New Bill California’s Digital Age Assurance Act to take Effect January 1, 2027

Last October, California Governor Gavin Newsom signed California’s Digital Age Assurance Act (AB 1043), a bill that would require operating system providers in California, like Linux and Steam, to collect age information from users at account setup and transmit that data to app developers via a real-time API. This bill is said to take effect on January 1, 2027, in an effort to take action on youth online safety. Here’s all you need to know about California’s Digital Age Assurance Act, what you should expect, and the response to the bill.

California’s Digital Age Assurance Act (AB 1043)

As reported earlier this week, California’s Digital Age Assurance Act, which would require online operating systems like Linux and Steam to verify users’ age during account setups, will become effective as of January 1, 2027. California’s Digital Age Assurance Act was signed by California Governor Gavin Newsom last October in response to growing concerns about online safety for children and users under the age of 18.

California’s Digital Age Assurance Act requires operating systems to make interface changes to their software, which would require users to verify their age during account setups. The operating systems included in this category are Windows, macOS, Android, iOS, Linux distributions, and Valve’s SteamOS. These operating systems are also required to collect and transfer that data to app developers. This will ensure the developers are aware of their users’ age range under the law, shifting legal liability for age-appropriate content decisions onto them.

Last year, online gaming platform Roblox came under fire for dozens of lawsuits and investigations, alleging that the platform failed to protect children from sexual predators, grooming, and sexually explicit content. Concerns over online protection for children grew exponentially during this time, which prompted the passing of California’s Digital Age Assurance Act. More information on the bill can be found on the California Legislative Information website, and here is an official excerpt from the bill summarizing its contents:

This bill, beginning January 1, 2027, would require, among other things related to age verification with respect to software applications, an operating system provider, as defined, to provide an accessible interface at account setup that requires an account holder, as defined, to indicate the birth date, age, or both, of the user of that device for the purpose of providing a signal regarding the user’s age bracket to applications available in a covered application store and to provide a developer, as defined, who has requested a signal with respect to a particular user with a digital signal via a reasonably consistent real-time application programming interface regarding whether a user is in any of several age brackets, as prescribed.

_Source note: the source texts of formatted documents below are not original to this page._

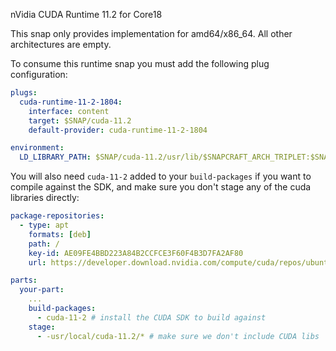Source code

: nVidia CUDA Runtime 11.2 for Core18

This snap only provides implementation for amd64/x86_64. All other
architectures are empty.

To consume this runtime snap you must add the following plug configuration:

```yaml
plugs:
  cuda-runtime-11-2-1804:
    interface: content
    target: $SNAP/cuda-11.2
    default-provider: cuda-runtime-11-2-1804

environment:
  LD_LIBRARY_PATH: $SNAP/cuda-11.2/usr/lib/$SNAPCRAFT_ARCH_TRIPLET:$SNAP/cuda-11.2/local/cuda-11.2/lib64
```

You will also need `cuda-11-2` added to your `build-packages` if you
want to compile against the SDK, and make sure you don't stage any of
the cuda libraries directly:

```yaml
package-repositories:
  - type: apt
    formats: [deb]
    path: /
    key-id: AE09FE4BBD223A84B2CCFCE3F60F4B3D7FA2AF80
    url: https://developer.download.nvidia.com/compute/cuda/repos/ubuntu1804/x86_64

parts:
  your-part:
    ...
    build-packages:
      - cuda-11-2 # install the CUDA SDK to build against
    stage:
      - -usr/local/cuda-11.2/* # make sure we don't include CUDA libs
```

The bill would require a developer to request a signal with respect to a particular user from an operating system provider or a covered application store when the application is downloaded and launched.

Response

The response to this law has drawn a bit of ire from certain online communities, who have heavily critiqued the passing of California’s Digital Age Assurance Act. Certain Linux communities have been more vocal about their discontent with the bill. Here’s what a few users on Reddit have said:

“What really scares me is that we have lawmakers stupid enough to propose a law like this.
This is basically impossible for California to enforce. Worst case, they are too stupid to know that. Best case, it is performative.
Even if Linux Mint decides to add some kind of age verification, to comply with CA law, there’s no reason anyone would choose that version. There are hundreds of other jurisdictions in which Mint operates that don’t require this kind of stupidity. It’s more likely that they will put a disclaimer on their website “not for use in California”, wrote CatoDomine.

“Lets also add your talking about US politicians who have no idea how the internet works or let alone what email is”, wrote StretchAcceptable881.

“What scares me is that even if no law passed, all these companies can just keep going ahead with it because more data and tracking is still valuable to them. We not only need to fight laws advocating for this but also push laws to prevent it”, said crisperstorm.